Pictures paired with source code:
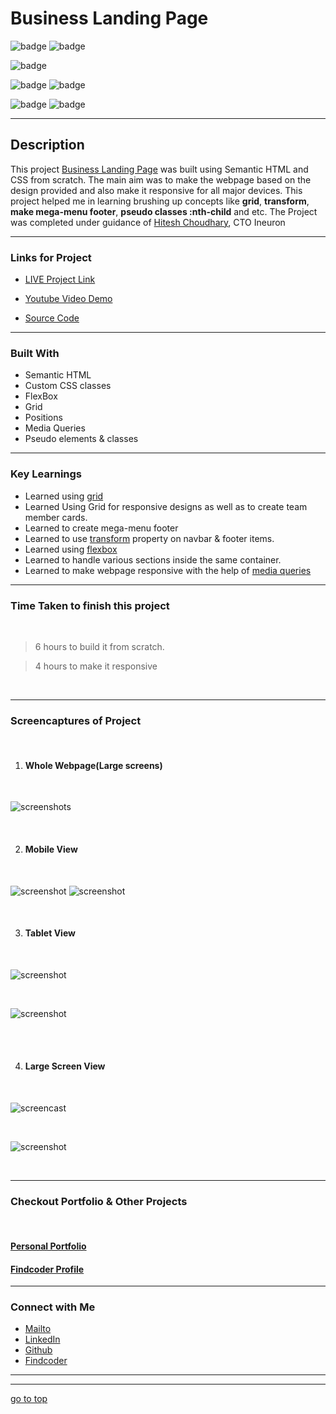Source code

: # Business Landing Page


![badge](https://img.shields.io/badge/HTML%20-CSS-green)
![badge](https://img.shields.io/badge/Business%20-Landing%20Page-orange)

![badge](https://img.shields.io/badge/Fully%20Responsive-Webpage-yellow)

![badge](https://img.shields.io/badge/display:flex%20-display:%20grid-lightgreen)
![badge](https://img.shields.io/badge/pseudo%20elements%20-pseudo%20classes-lightgreen)

![badge](https://img.shields.io/badge/responsive--desgin%20-with%20@media--queries-lightblue)
![badge](https://img.shields.io/badge/Shubham%20Singh%20-grey)

***
## Description

This project [Business Landing Page](https://businesss-homepage.netlify.app/) was built using Semantic HTML and CSS from scratch. The main aim was to make the webpage based on the design provided and also make it responsive for all major devices. This project helped me in learning brushing up concepts like **grid**, **transform**, **make mega-menu footer**, **pseudo classes :nth-child** and etc. The Project was completed under guidance of [Hitesh Choudhary](https://github.com/hiteshchoudhary), CTO Ineuron

***

### Links for Project

* [LIVE Project Link](https://businesss-homepage.netlify.app/)

* [Youtube Video Demo](https://youtu.be/Nto_1rFGHGc)

* [Source Code](https://github.com/ShubhamSingh03/Business-Landing-Page)

***
### Built With 

* Semantic HTML
* Custom CSS classes
* FlexBox
* Grid
* Positions
* Media Queries
* Pseudo elements & classes

***

### Key Learnings

* Learned using [grid](https://developer.mozilla.org/en-US/docs/Web/CSS/CSS_Grid_Layout)
* Learned Using Grid for responsive designs as well as to create team member cards. 
* Learned to create mega-menu footer
* Learned to use [transform](https://developer.mozilla.org/en-US/docs/Web/CSS/transform) property on navbar & footer items.
* Learned using [flexbox](https://developer.mozilla.org/en-US/docs/Web/CSS/flex)
* Learned to handle various sections inside the same container.
* Learned to make webpage responsive with the help of [media queries](https://developer.mozilla.org/en-US/docs/Web/CSS/Media_Queries/Using_media_queries)

***

### Time Taken to finish this project
<br>

>6 hours to build it from scratch.

>4 hours to make it responsive

<br>

***

### Screencaptures of Project

<br>

  1. #### Whole Webpage(Large screens)

  <br>

  ![screenshots](./captures/screenshot.png)

  <br>

  2. #### Mobile View

<br>

![screenshot](./captures/mobileview.png)
![screenshot](./captures/mobileview2.png)

<br>

  3. #### Tablet View 

  <br>

  ![screenshot](./captures/tabletview1.png)

  <br>

  ![screenshot](./captures/tabletview2.png)

  <br>

  <br>

  4. #### Large Screen View 

  <br>

  ![screencast](./captures/macview1.png)

  <br>
  
  ![screenshot](./captures/macview2.png)

  <br>

***

### Checkout Portfolio & Other Projects
<br>

#### [Personal Portfolio](https://shubhambhoj.in/)


#### [Findcoder Profile](https://www.findcoder.io/u/shubham_singh)
***

### Connect with Me
* [Mailto](mailto:shubhambhoj3@gmail.com)
* [LinkedIn](https://www.linkedin.com/in/shubham-singh-b122b7171/)
* [Github](https://github.com/ShubhamSingh03)
* [Findcoder](https://www.findcoder.io/u/shubham_singh)
***
***
[go to top](#business-landing-page)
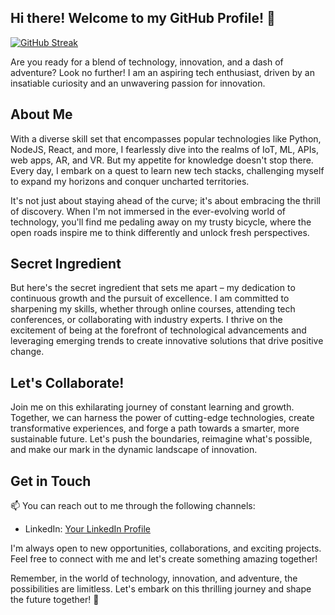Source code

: ## Hi there! Welcome to my GitHub Profile! 👋

[![GitHub Streak](http://github-readme-streak-stats.herokuapp.com?user=captraj&theme=dark&background=000000)](https://git.io/streak-stats)

Are you ready for a blend of technology, innovation, and a dash of adventure? Look no further! I am an aspiring tech enthusiast, driven by an insatiable curiosity and an unwavering passion for innovation.

## About Me
With a diverse skill set that encompasses popular technologies like Python, NodeJS, React, and more, I fearlessly dive into the realms of IoT, ML, APIs, web apps, AR, and VR. But my appetite for knowledge doesn't stop there. Every day, I embark on a quest to learn new tech stacks, challenging myself to expand my horizons and conquer uncharted territories.

It's not just about staying ahead of the curve; it's about embracing the thrill of discovery. When I'm not immersed in the ever-evolving world of technology, you'll find me pedaling away on my trusty bicycle, where the open roads inspire me to think differently and unlock fresh perspectives.

## Secret Ingredient
But here's the secret ingredient that sets me apart – my dedication to continuous growth and the pursuit of excellence. I am committed to sharpening my skills, whether through online courses, attending tech conferences, or collaborating with industry experts. I thrive on the excitement of being at the forefront of technological advancements and leveraging emerging trends to create innovative solutions that drive positive change.

## Let's Collaborate!
Join me on this exhilarating journey of constant learning and growth. Together, we can harness the power of cutting-edge technologies, create transformative experiences, and forge a path towards a smarter, more sustainable future. Let's push the boundaries, reimagine what's possible, and make our mark in the dynamic landscape of innovation.

## Get in Touch
📫 You can reach out to me through the following channels:
- LinkedIn: [Your LinkedIn Profile]((https://www.linkedin.com/in/biswaraj-choudhury/))

I'm always open to new opportunities, collaborations, and exciting projects. Feel free to connect with me and let's create something amazing together!

Remember, in the world of technology, innovation, and adventure, the possibilities are limitless. Let's embark on this thrilling journey and shape the future together! 🚀
<!--
**captraj/captraj** is a ✨ _special_ ✨ repository because its `README.md` (this file) appears on your GitHub profile.

Here are some ideas to get you started:

- 🔭 I’m currently working on ...
- 🌱 I’m currently learning ...
- 👯 I’m looking to collaborate on ...
- 🤔 I’m looking for help with ...
- 💬 Ask me about ...
- 📫 How to reach me: ...
- 😄 Pronouns: ...
- ⚡ Fun fact: ...
-->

Aim of the task: Nothing but lines that contain "findcoder" should appear in the answer. Copy each from the records.

Response to this exercise:
#### [Findcoder Profile](https://www.findcoder.io/u/shubham_singh)
* [Findcoder](https://www.findcoder.io/u/shubham_singh)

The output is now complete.